In the present appeal, the question whether the district court's decision to grant the government's renewed summary judgment motion violated the law of the case is a purely legal question. The record on appeal contains (a) the original summary judgment motion and exhibits, (b) the renewed motion and exhibits, and (c) the district court's orders denying the first and granting the second. This court therefore has before it all the facts necessary to decide the law of the case issue, and may, in its discretion, reach that issue.

But the court should exercise its discretion to decide it the law of the case question only if the question is both (1) central to the case and (2) of substantial importance to the public. Service Employees Int'l Union, Local 102 v. County of San Diego, 60 F.3d 1346, 1350 (9th Cir.1994), cert. denied, 116 S.Ct. 774 (1996); Northrop Corp., 59 F.3d at 958. While the law of the case question may be "central" to this appeal, it surely was never "central" to Martin Unger's First Amendment challenge to a federal prison regulation. And only to the extent the public cares about the orderly progression of federal litigation to a final judgment is the law of the case doctrine of any importance to the American people. We therefore decline to reach the law of the case question, raised for the first time on appeal, and proceed to dispose of this matter on the merits, i.e. on the constitutionality, under Turner v. Safley, of a BOP regulation prohibiting federal prisoners from receiving or possessing personal nude or otherwise sexually explicit photographs.
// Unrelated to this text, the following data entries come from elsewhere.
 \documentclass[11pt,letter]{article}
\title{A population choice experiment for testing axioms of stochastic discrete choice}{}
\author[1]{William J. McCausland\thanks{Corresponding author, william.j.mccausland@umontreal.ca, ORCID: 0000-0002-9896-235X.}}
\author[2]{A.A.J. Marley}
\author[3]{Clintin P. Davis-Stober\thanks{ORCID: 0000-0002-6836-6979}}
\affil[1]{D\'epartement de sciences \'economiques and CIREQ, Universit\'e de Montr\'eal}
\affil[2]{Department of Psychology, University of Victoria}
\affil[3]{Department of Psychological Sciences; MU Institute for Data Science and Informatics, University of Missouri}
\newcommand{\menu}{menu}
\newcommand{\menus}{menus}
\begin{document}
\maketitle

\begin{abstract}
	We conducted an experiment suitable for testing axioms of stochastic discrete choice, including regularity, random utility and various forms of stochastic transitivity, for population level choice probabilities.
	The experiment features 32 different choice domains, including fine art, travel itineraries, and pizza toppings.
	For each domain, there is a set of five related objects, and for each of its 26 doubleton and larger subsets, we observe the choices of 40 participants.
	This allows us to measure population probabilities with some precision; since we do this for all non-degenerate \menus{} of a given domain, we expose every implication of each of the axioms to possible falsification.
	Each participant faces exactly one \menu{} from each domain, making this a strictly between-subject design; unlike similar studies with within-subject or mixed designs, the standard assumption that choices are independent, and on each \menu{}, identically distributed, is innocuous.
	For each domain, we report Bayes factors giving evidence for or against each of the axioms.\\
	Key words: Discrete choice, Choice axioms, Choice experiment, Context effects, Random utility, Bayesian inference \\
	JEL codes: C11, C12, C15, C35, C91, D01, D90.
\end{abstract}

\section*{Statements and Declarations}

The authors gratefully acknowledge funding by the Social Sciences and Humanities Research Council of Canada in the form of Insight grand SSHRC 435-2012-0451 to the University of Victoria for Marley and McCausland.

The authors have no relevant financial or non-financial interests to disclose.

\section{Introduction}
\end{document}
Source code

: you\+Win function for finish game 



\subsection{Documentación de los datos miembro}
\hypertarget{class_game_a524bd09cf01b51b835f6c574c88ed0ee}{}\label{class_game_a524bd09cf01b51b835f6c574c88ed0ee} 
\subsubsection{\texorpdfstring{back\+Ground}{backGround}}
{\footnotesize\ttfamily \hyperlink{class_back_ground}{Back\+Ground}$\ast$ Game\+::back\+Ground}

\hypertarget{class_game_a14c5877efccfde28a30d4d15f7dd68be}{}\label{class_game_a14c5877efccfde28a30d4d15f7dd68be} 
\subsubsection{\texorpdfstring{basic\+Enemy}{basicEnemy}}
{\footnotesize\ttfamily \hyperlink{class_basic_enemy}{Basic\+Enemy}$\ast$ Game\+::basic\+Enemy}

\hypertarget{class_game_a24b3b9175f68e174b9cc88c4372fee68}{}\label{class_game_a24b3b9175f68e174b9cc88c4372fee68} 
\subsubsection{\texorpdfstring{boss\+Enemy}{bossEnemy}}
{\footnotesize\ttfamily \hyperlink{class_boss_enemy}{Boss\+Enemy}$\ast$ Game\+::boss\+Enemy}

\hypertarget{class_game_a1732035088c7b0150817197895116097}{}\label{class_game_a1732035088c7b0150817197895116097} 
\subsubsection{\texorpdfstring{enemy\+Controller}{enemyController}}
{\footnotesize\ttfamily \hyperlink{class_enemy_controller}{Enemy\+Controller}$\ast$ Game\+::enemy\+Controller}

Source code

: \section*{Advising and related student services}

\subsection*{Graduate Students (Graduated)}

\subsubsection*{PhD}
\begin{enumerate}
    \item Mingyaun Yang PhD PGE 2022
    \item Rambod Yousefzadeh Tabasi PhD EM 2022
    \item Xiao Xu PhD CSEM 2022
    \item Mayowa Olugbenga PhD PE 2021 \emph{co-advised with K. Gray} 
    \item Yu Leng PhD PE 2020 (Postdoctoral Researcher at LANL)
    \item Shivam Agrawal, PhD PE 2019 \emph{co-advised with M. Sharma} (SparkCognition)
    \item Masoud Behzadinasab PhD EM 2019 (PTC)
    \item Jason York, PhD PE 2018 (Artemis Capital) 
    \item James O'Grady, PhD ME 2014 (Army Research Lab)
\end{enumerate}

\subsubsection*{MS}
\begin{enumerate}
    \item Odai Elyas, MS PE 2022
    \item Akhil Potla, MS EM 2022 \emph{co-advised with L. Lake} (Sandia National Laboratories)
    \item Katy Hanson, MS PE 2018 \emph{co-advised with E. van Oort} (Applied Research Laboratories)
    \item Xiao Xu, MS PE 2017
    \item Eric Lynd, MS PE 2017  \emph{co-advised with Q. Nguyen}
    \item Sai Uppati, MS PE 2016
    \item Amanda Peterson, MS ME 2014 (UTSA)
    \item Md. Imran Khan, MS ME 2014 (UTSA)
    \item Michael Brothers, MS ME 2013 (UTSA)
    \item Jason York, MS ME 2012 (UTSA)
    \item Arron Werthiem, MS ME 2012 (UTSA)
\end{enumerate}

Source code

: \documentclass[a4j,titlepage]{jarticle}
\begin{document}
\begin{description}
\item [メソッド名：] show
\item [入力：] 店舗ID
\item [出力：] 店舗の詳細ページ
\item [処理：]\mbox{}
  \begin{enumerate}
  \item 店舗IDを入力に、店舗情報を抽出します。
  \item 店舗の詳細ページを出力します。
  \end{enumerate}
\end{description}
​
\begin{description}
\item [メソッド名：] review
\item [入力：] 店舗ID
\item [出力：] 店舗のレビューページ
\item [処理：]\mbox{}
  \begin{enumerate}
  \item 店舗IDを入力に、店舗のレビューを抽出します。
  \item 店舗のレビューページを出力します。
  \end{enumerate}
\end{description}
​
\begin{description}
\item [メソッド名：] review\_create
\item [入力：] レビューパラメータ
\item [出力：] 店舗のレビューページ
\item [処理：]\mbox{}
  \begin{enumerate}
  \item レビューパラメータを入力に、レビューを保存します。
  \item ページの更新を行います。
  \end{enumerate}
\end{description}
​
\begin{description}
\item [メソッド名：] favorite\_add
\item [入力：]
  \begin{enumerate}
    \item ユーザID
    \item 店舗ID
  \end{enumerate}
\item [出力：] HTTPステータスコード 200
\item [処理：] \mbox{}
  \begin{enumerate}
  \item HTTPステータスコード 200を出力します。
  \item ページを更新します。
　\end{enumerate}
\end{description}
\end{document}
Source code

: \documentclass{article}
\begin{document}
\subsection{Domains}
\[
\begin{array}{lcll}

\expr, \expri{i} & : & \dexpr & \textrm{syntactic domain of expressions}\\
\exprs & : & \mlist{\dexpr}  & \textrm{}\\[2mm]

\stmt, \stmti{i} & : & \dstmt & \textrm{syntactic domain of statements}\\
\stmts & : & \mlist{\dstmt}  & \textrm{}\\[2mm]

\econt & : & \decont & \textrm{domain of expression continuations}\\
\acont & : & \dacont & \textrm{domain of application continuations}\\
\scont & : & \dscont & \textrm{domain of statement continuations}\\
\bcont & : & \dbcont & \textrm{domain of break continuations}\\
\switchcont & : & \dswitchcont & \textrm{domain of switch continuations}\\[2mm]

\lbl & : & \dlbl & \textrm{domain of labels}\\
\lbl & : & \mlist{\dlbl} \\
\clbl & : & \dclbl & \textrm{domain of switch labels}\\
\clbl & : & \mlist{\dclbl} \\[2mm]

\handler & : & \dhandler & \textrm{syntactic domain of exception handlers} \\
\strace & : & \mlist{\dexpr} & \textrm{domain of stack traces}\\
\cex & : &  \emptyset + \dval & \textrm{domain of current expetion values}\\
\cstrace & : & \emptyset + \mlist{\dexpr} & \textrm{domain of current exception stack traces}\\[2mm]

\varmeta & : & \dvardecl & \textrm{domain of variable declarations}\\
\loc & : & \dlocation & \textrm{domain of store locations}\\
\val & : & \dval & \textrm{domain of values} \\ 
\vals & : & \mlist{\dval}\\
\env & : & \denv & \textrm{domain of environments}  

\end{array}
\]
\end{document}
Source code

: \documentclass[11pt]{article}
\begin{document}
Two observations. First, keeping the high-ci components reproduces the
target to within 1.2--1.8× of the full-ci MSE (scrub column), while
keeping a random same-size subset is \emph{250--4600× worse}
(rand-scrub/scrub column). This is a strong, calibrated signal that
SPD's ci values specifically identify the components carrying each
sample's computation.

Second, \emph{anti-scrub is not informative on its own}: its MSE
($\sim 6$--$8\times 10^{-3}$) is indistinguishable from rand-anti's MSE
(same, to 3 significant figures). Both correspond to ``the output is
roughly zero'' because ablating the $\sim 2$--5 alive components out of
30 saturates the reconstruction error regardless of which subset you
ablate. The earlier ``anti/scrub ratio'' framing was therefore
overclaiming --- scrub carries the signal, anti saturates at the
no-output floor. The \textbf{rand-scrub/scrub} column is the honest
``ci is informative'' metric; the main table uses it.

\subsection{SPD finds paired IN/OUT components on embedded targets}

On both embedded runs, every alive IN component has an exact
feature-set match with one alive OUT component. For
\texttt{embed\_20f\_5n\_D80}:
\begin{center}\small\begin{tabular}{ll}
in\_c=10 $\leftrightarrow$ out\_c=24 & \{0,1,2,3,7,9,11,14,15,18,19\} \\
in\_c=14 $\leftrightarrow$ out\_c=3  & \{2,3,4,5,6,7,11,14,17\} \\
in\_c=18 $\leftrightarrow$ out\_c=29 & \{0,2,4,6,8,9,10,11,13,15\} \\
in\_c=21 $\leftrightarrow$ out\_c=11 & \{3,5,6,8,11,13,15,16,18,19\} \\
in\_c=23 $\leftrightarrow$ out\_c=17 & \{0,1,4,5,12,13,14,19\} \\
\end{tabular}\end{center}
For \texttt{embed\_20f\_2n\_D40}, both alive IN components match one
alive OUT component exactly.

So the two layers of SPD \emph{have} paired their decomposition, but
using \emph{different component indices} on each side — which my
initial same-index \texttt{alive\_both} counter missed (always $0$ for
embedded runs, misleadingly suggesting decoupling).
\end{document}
The district court's decision to grant summary judgment in favor of Defendants on Plaintiff's First Amendment claim for injunctive and declaratory relief is reviewed de novo.

In determining whether the district court could properly grant summary judgment in favor of Defendants, we therefore examine Plaintiff's claim, the law regarding the proof necessary to prevail on his claim, and the evidence before the court below on summary judgment.